> Problem requirements
What lines of the data below hold "cdot"? Show them.

> The data
##########
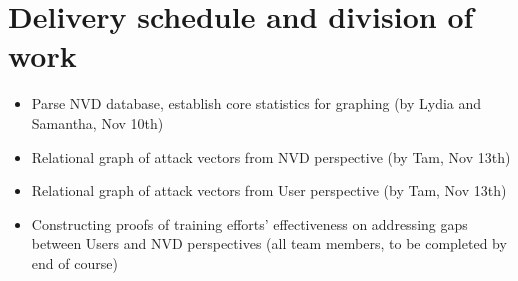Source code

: \documentclass{article} %
\begin{document}
\section{Delivery schedule and division of work}

\begin{itemize}
\item Parse NVD database, establish core statistics for graphing (by Lydia and Samantha, Nov 10th)
\item Relational graph of attack vectors from NVD perspective (by Tam, Nov 13th)
\item Relational graph of attack vectors from User perspective (by Tam, Nov 13th)
\item Constructing proofs of training efforts' effectiveness on addressing gaps between Users and NVD perspectives (all team members, to be completed by end of course)
\end{itemize}
\end{document}
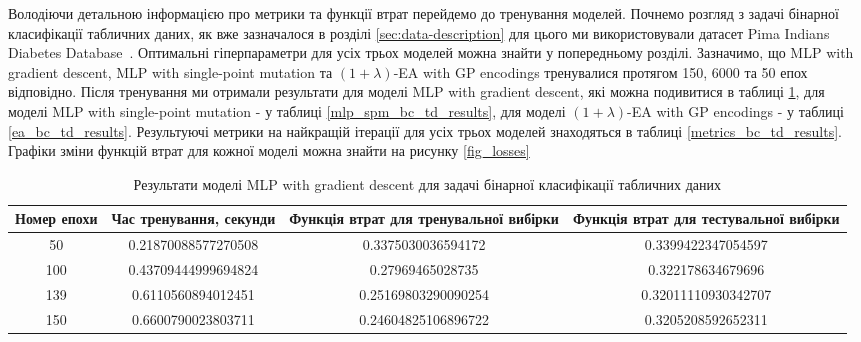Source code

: Володіючи детальною інформацією про метрики та функції втрат перейдемо до тренування моделей. Почнемо розгляд з задачі бінарної класифікації табличних даних, як вже зазначалося в розділі \ref{sec:data-description} для цього ми використовували датасет Pima Indians Diabetes Database~\cite{ct30}. Оптимальні гіперпараметри для усіх трьох моделей можна знайти у попередньому розділі. Зазначимо, що MLP with gradient descent, MLP with single-point mutation та $(1+\lambda)$-EA with GP encodings тренувалися протягом 150, 6000 та 50 епох відповідно. Після тренування ми отримали результати для моделі MLP with gradient descent, які можна подивитися в таблиці \ref{mlp_gd_bc_td_results}, для моделі MLP with single-point mutation - у таблиці \ref{mlp_spm_bc_td_results}, для моделі $(1+\lambda)$-EA with GP encodings - у таблиці \ref{ea_bc_td_results}. Результуючі метрики на найкращій ітерації для усіх трьох моделей знаходяться в таблиці \ref{metrics_bc_td_results}. Графіки зміни функцій втрат для кожної моделі можна знайти на рисунку \ref{fig_losses}

\begin{table}[ht]
	\caption{Результати моделі MLP with gradient descent для задачі бінарної класифікації табличних даних}
	\label{mlp_gd_bc_td_results}
	\centering
	\begin{adjustbox}{max width=\textwidth}
		\begin{tabular}{|c|c|c|c|}
			\hline 
			Номер епохи & Час тренування, секунди & Функція втрат для тренувальної вибірки & Функція втрат для тестувальної вибірки \\
			\hline 
			50 & 0.21870088577270508 & 0.3375030036594172 & 0.3399422347054597 \\
			\hline 
			100 & 0.43709444999694824 & 0.27969465028735 & 0.322178634679696 \\
			\hline
			139 & 0.6110560894012451 & 0.25169803290090254 & 0.32011110930342707 \\
			\hline
			150 & 0.6600790023803711 & 0.24604825106896722 & 0.3205208592652311 \\
			\hline
		\end{tabular}
	\end{adjustbox}
\end{table}

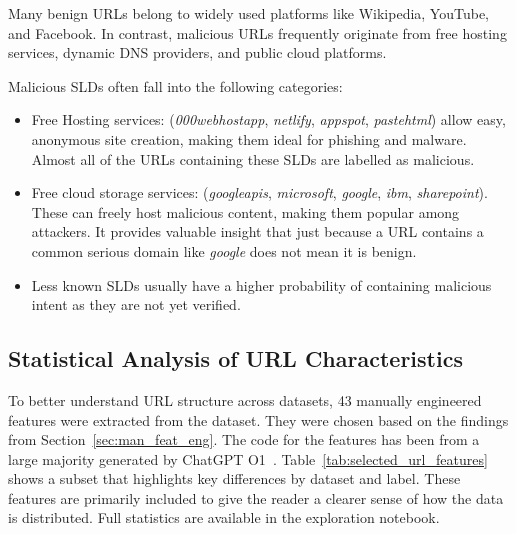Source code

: Many benign URLs belong to widely used platforms like Wikipedia, YouTube, and Facebook. In contrast, malicious URLs frequently originate from free hosting services, dynamic DNS providers, and public cloud platforms.

Malicious SLDs often fall into the following categories:
\begin{itemize}
    \item Free Hosting services: (\textit{000webhostapp}, \textit{netlify}, \textit{appspot}, \textit{pastehtml}) allow easy, anonymous site creation, making them ideal for phishing and malware. Almost all of the URLs containing these SLDs are labelled as malicious.
    \item Free cloud storage services: (\textit{googleapis}, \textit{microsoft}, \textit{google}, \textit{ibm}, \textit{sharepoint}). These can freely host malicious content, making them popular among attackers. It provides valuable insight that just because a URL contains a common serious domain like \textit{google} does not mean it is benign.
    \item Less known SLDs usually have a higher probability of containing malicious intent as they are not yet verified.
\end{itemize}

\subsection{Statistical Analysis of URL Characteristics}
\label{sec:statistical_analysis_url}

To better understand URL structure across datasets, 43 manually engineered features were extracted from the dataset. They were chosen based on the findings from Section~\ref{sec:man_feat_eng}. The code for the features has been from a large majority generated by ChatGPT O1~\cite{openai2025features}. Table~\ref{tab:selected_url_features} shows a subset that highlights key differences by dataset and label. These features are primarily included to give the reader a clearer sense of how the data is distributed. Full statistics are available in the exploration notebook.

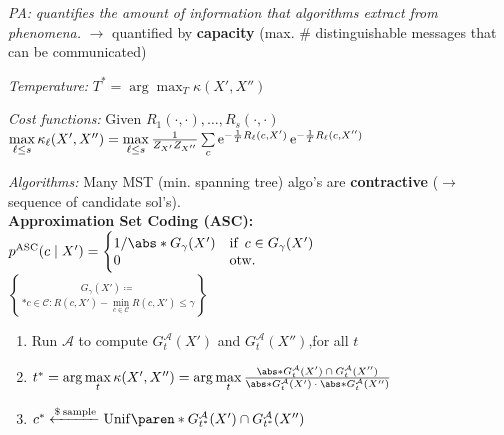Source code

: \emph{PA:}\enskip
\textit{quantifies the amount of information that algorithms extract from phenomena.}
$\to$ quantified by \textbf{capacity} (max. \# distinguishable messages that can be communicated)

\emph{Temperature:}\enspace
$T^\ast = \arg\max_T \kappa(X',X'')$

\emph{Cost functions:}\enspace
Given $R_1(\cdot,\cdot),\ldots,R_s(\cdot,\cdot)$\\
$\max\limits_{\ell\leq s} \kappa_\ell(X',X'') = \max\limits_{\ell\leq s} \frac{1}{Z_{X'} Z_{X''}} \sum\limits_c \eu^{-\frac1T R_\ell(c,X')} \eu^{-\frac1T R_\ell(c,X'')}$

\emph{Algorithms:}\enspace
Many MST (min. spanning tree) algo's are \textbf{contractive} ($\to$ sequence of candidate sol's).
\\
\textbf{Approximation Set Coding (ASC):}\\
\quad $p\ap{ASC}(c\mid X') = \begin{cases}
    1 / \abs*{G_\gamma(X')}  & \text{if}\enspace c\in G_\gamma(X') \\[-2pt]
    0   & \text{otw.}
\end{cases}$\\
\quad $G_\gamma(X') \coloneqq \brace*{ c\in\mathcal C : R(c,X') - \min\limits_{c\in\mathcal C} R(c,X') \leq \gamma }$
\begin{enumerate}
    \item Run $\mathcal A$ to compute $G_t^{\mathcal A}(X')$ and $G_t^{\mathcal A}(X'')$,\enspace for all $t$
    \vspace{2pt}
    \item $t^\ast = \arg\max\limits_t \kappa(X',X'')
        = \arg\max\limits_t \frac{\abs*{G_t^{\mathcal A}(X') \:\cap\: G_t^{\mathcal A}(X'')}}{\abs*{G_t^{\mathcal A}(X')} \:\cdot\: \abs*{G_t^{\mathcal A}(X'')}}$
    \item $c^\ast \xleftarrow{\$\:\text{sample}} \mathrm{Unif}\paren*{G_{t^\ast}^{\mathcal A}(X') \cap G_{t^\ast}^{\mathcal A}(X'')}$
\end{enumerate}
##########
> Problem solution
Given $R_1(\cdot,\cdot),\ldots,R_s(\cdot,\cdot)$\\
        = \arg\max\limits_t \frac{\abs*{G_t^{\mathcal A}(X') \:\cap\: G_t^{\mathcal A}(X'')}}{\abs*{G_t^{\mathcal A}(X')} \:\cdot\: \abs*{G_t^{\mathcal A}(X'')}}$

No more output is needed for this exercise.